Does life at the speed of light simply go into a form of stasis? I thought about light speed and effects on the human body a body a few days ago. If a human body is not able to withstand the immense pressure traveling at light speed and dies the human body should be preserved because normal decay would not take place because the bacteria would also not be able to function as well thus putting the body into a state of hyper-suspended stasis. Would the human body, once it is returned to normal velocity that a shuttle or Apollo mission would encounter, would the body return to a living state seeing as how decay did not take place and all of the functions of the body would be exactly the same as when it went into hyper-suspended stasis?

What about spreading the seed of life in the Universe? Is the reason why life is present in the Universe because life itself reduced its velocity to a lower than light speed velocity that allowed molecular interactions and changes to take place?

The answer to that is simple: Nothing of a mass superior to zero can go at the speed of light. It's a physical impossibility.
 
The widely accepted theory is that it is not possible to go faster than light speed due to tachyon condensation:

The term "tachyon" was coined by Gerald Feinberg in a 1967 paper that studied quantum fields with imaginary mass. Feinberg believed such fields permitted faster than light propagation, but it was soon realized that Feinberg's model in fact did not allow for superluminal speeds. Instead, the imaginary mass creates an instability in the configuration: any configuration in which one or more field excitations are tachyonic will spontaneously decay, and the resulting configuration contains no physical tachyons. This process is known as tachyon condensation. A famous example is the condensation of the Higgs boson in the Standard Model of particle physics.

https://en.wikipedia.org/wiki/Tachyonic_field

The Higgs field is what gives our constituent quarks and electrons their inertial masses and prevents them taking off a the speed of light in every direction destroying us in the process. It therefore also allows us to experience time. Why we experience time in only one direction that is coincident with increasing entropy is an unsolved problem. Being unable to solve it drove Ludwig Boltzmann to suicide.

http://www.bbc.com/earth/story/20150309-why-does-time-only-run-forwards

Some recent research points toward quantum entanglement as a way to unify quantum theory and General Relativity.

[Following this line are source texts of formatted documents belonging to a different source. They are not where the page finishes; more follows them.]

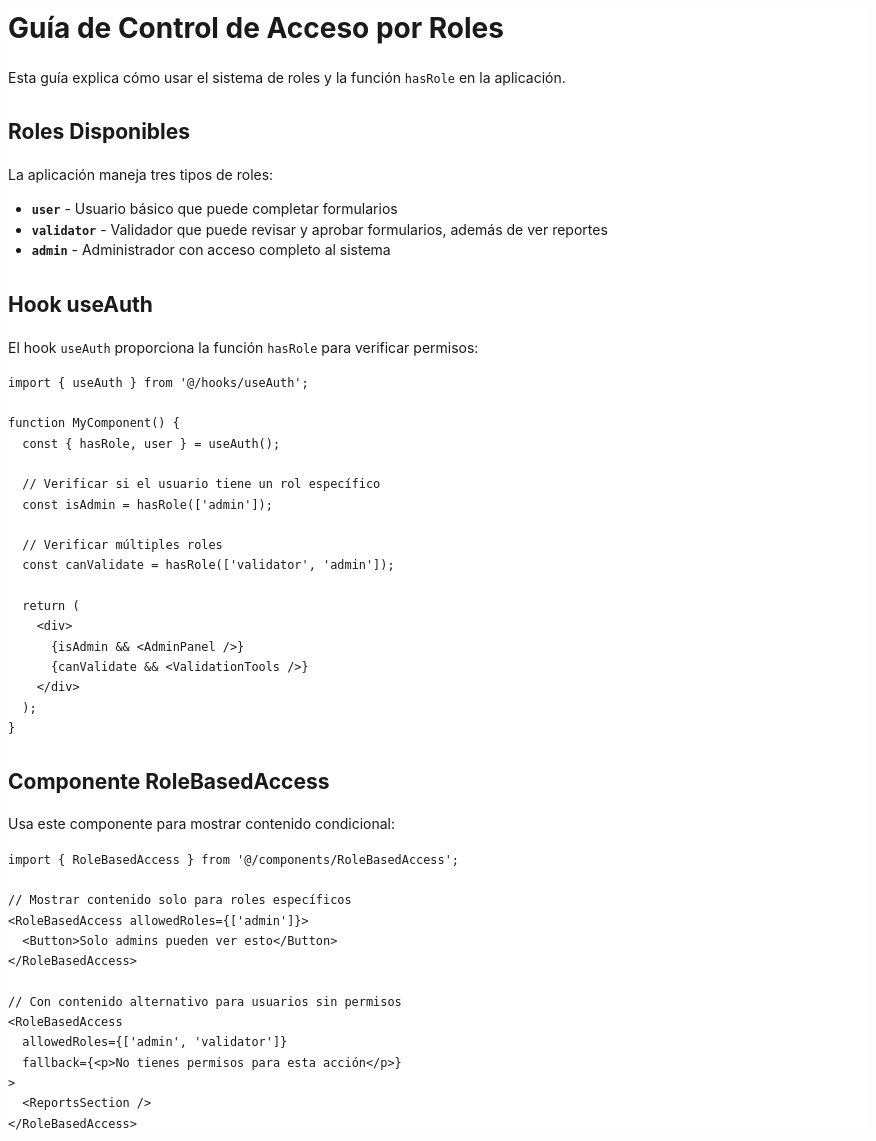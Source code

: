 # Guía de Control de Acceso por Roles

Esta guía explica cómo usar el sistema de roles y la función `hasRole` en la aplicación.

## Roles Disponibles

La aplicación maneja tres tipos de roles:

- **`user`** - Usuario básico que puede completar formularios
- **`validator`** - Validador que puede revisar y aprobar formularios, además de ver reportes
- **`admin`** - Administrador con acceso completo al sistema

## Hook useAuth

El hook `useAuth` proporciona la función `hasRole` para verificar permisos:

```tsx
import { useAuth } from '@/hooks/useAuth';

function MyComponent() {
  const { hasRole, user } = useAuth();
  
  // Verificar si el usuario tiene un rol específico
  const isAdmin = hasRole(['admin']);
  
  // Verificar múltiples roles
  const canValidate = hasRole(['validator', 'admin']);
  
  return (
    <div>
      {isAdmin && <AdminPanel />}
      {canValidate && <ValidationTools />}
    </div>
  );
}
```

## Componente RoleBasedAccess

Usa este componente para mostrar contenido condicional:

```tsx
import { RoleBasedAccess } from '@/components/RoleBasedAccess';

// Mostrar contenido solo para roles específicos
<RoleBasedAccess allowedRoles={['admin']}>
  <Button>Solo admins pueden ver esto</Button>
</RoleBasedAccess>

// Con contenido alternativo para usuarios sin permisos
<RoleBasedAccess 
  allowedRoles={['admin', 'validator']}
  fallback={<p>No tienes permisos para esta acción</p>}
>
  <ReportsSection />
</RoleBasedAccess>
```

http://www.nature.com/news/the-quantum-source-of-space-time-1.18797
 
The answer to that is simple: Nothing of a mass superior to zero can go at the speed of light. It's a physical impossibility.

Based on physics within an environment that has gravity generated by celestial bodies, black holes and planets. But what about the void of space where the same material comprising all of the celestial bodies is present but is not in the form of celestial bodies? Would gravity still exist?

Some bacteria, lichens (Xanthoria elegans, Rhizocarpon geographicum and their mycobiont cultures, the black Antarctic microfungi Cryomyces minteri and Cryomyces antarcticus), spores, and even one animal (tardigrades) were found to have survived the harsh outer space environment and cosmic radiation.

So at least one animal the tardigrade is able to survive the harsh out space environment.